## Records supplied
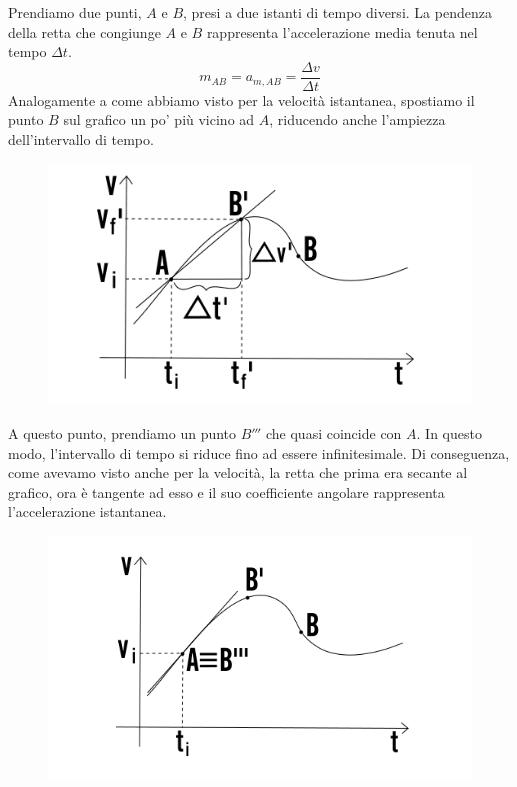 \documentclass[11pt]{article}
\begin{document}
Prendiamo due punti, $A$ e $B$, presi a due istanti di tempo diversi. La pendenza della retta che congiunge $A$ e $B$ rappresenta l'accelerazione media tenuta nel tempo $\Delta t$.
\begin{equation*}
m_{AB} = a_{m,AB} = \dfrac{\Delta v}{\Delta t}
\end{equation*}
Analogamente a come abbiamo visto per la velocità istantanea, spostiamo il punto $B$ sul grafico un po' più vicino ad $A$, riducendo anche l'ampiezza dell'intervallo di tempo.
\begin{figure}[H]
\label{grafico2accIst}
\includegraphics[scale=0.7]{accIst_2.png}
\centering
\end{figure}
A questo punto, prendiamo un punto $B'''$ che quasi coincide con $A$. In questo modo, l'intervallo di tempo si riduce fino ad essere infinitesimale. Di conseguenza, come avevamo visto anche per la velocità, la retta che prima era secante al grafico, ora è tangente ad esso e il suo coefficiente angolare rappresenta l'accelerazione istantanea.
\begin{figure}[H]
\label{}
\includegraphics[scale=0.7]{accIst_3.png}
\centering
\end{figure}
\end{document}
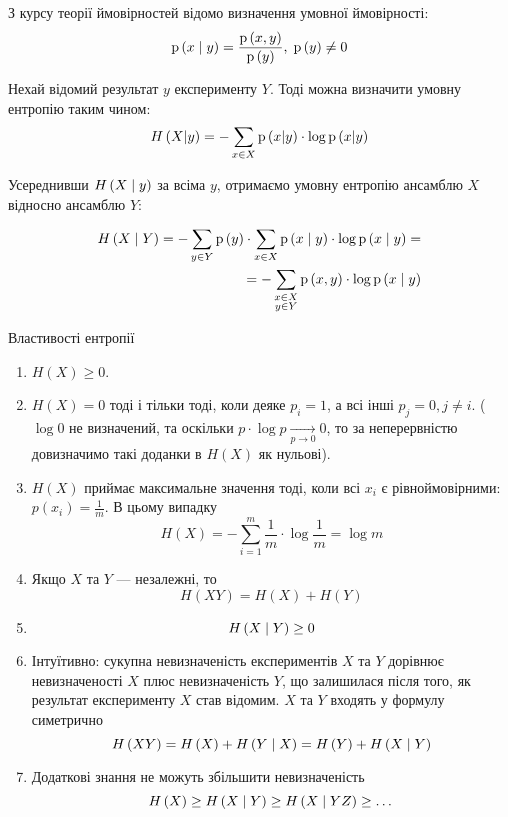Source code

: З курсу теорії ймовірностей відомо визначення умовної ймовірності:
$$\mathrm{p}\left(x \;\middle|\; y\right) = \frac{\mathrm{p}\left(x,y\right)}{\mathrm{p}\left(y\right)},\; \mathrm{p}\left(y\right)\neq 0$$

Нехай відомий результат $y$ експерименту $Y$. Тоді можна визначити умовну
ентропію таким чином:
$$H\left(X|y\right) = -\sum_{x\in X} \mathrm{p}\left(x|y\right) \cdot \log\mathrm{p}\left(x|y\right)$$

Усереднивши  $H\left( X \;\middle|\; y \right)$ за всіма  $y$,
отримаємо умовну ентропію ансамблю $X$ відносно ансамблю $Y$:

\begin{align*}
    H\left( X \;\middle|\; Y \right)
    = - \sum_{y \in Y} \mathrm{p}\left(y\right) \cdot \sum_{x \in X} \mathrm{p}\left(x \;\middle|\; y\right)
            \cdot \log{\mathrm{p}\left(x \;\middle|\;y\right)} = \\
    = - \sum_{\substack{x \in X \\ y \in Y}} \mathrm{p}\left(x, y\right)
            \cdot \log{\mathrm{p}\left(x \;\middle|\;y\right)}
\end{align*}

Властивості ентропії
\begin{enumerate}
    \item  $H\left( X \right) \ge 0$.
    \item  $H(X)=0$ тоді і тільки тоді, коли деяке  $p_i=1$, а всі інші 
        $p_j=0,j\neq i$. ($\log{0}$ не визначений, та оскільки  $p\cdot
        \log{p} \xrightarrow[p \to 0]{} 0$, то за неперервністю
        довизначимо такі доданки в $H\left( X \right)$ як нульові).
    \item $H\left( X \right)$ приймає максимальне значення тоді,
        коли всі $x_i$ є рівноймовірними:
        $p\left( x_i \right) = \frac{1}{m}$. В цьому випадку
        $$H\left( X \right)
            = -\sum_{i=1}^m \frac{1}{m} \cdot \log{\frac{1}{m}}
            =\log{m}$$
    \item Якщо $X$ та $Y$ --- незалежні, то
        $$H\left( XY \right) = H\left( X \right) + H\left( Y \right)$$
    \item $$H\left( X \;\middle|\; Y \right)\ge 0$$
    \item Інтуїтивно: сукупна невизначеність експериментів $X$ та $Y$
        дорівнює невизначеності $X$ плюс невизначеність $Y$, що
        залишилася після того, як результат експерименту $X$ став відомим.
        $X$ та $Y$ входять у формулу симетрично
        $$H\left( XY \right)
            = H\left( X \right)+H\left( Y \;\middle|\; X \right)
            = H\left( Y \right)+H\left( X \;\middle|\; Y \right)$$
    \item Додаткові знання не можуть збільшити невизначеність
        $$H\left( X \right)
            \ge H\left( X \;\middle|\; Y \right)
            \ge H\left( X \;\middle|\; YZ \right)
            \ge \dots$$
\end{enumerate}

## Try it
Output every line of the records exactly, excluding all pictures.

## Task result
 \documentclass[11pt]{article}
\begin{document}
Prendiamo due punti, $A$ e $B$, presi a due istanti di tempo diversi. La pendenza della retta che congiunge $A$ e $B$ rappresenta l'accelerazione media tenuta nel tempo $\Delta t$.
\begin{equation*}
m_{AB} = a_{m,AB} = \dfrac{\Delta v}{\Delta t}
\end{equation*}
Analogamente a come abbiamo visto per la velocità istantanea, spostiamo il punto $B$ sul grafico un po' più vicino ad $A$, riducendo anche l'ampiezza dell'intervallo di tempo.
\begin{figure}[H]
\label{grafico2accIst}
\includegraphics[scale=0.7]{accIst_2.png}
\centering
\end{figure}
A questo punto, prendiamo un punto $B'''$ che quasi coincide con $A$. In questo modo, l'intervallo di tempo si riduce fino ad essere infinitesimale. Di conseguenza, come avevamo visto anche per la velocità, la retta che prima era secante al grafico, ora è tangente ad esso e il suo coefficiente angolare rappresenta l'accelerazione istantanea.
\begin{figure}[H]
\label{}
\includegraphics[scale=0.7]{accIst_3.png}
\centering
\end{figure}
\end{document}
Source code

: З курсу теорії ймовірностей відомо визначення умовної ймовірності:
$$\mathrm{p}\left(x \;\middle|\; y\right) = \frac{\mathrm{p}\left(x,y\right)}{\mathrm{p}\left(y\right)},\; \mathrm{p}\left(y\right)\neq 0$$

Нехай відомий результат $y$ експерименту $Y$. Тоді можна визначити умовну
ентропію таким чином:
$$H\left(X|y\right) = -\sum_{x\in X} \mathrm{p}\left(x|y\right) \cdot \log\mathrm{p}\left(x|y\right)$$

Усереднивши  $H\left( X \;\middle|\; y \right)$ за всіма  $y$,
отримаємо умовну ентропію ансамблю $X$ відносно ансамблю $Y$:

\begin{align*}
    H\left( X \;\middle|\; Y \right)
    = - \sum_{y \in Y} \mathrm{p}\left(y\right) \cdot \sum_{x \in X} \mathrm{p}\left(x \;\middle|\; y\right)
            \cdot \log{\mathrm{p}\left(x \;\middle|\;y\right)} = \\
    = - \sum_{\substack{x \in X \\ y \in Y}} \mathrm{p}\left(x, y\right)
            \cdot \log{\mathrm{p}\left(x \;\middle|\;y\right)}
\end{align*}

Властивості ентропії
\begin{enumerate}
    \item  $H\left( X \right) \ge 0$.
    \item  $H(X)=0$ тоді і тільки тоді, коли деяке  $p_i=1$, а всі інші 
        $p_j=0,j\neq i$. ($\log{0}$ не визначений, та оскільки  $p\cdot
        \log{p} \xrightarrow[p \to 0]{} 0$, то за неперервністю
        довизначимо такі доданки в $H\left( X \right)$ як нульові).
    \item $H\left( X \right)$ приймає максимальне значення тоді,
        коли всі $x_i$ є рівноймовірними:
        $p\left( x_i \right) = \frac{1}{m}$. В цьому випадку
        $$H\left( X \right)
            = -\sum_{i=1}^m \frac{1}{m} \cdot \log{\frac{1}{m}}
            =\log{m}$$
    \item Якщо $X$ та $Y$ --- незалежні, то
        $$H\left( XY \right) = H\left( X \right) + H\left( Y \right)$$
    \item $$H\left( X \;\middle|\; Y \right)\ge 0$$
    \item Інтуїтивно: сукупна невизначеність експериментів $X$ та $Y$
        дорівнює невизначеності $X$ плюс невизначеність $Y$, що
        залишилася після того, як результат експерименту $X$ став відомим.
        $X$ та $Y$ входять у формулу симетрично
        $$H\left( XY \right)
            = H\left( X \right)+H\left( Y \;\middle|\; X \right)
            = H\left( Y \right)+H\left( X \;\middle|\; Y \right)$$
    \item Додаткові знання не можуть збільшити невизначеність
        $$H\left( X \right)
            \ge H\left( X \;\middle|\; Y \right)
            \ge H\left( X \;\middle|\; YZ \right)
            \ge \dots$$
\end{enumerate}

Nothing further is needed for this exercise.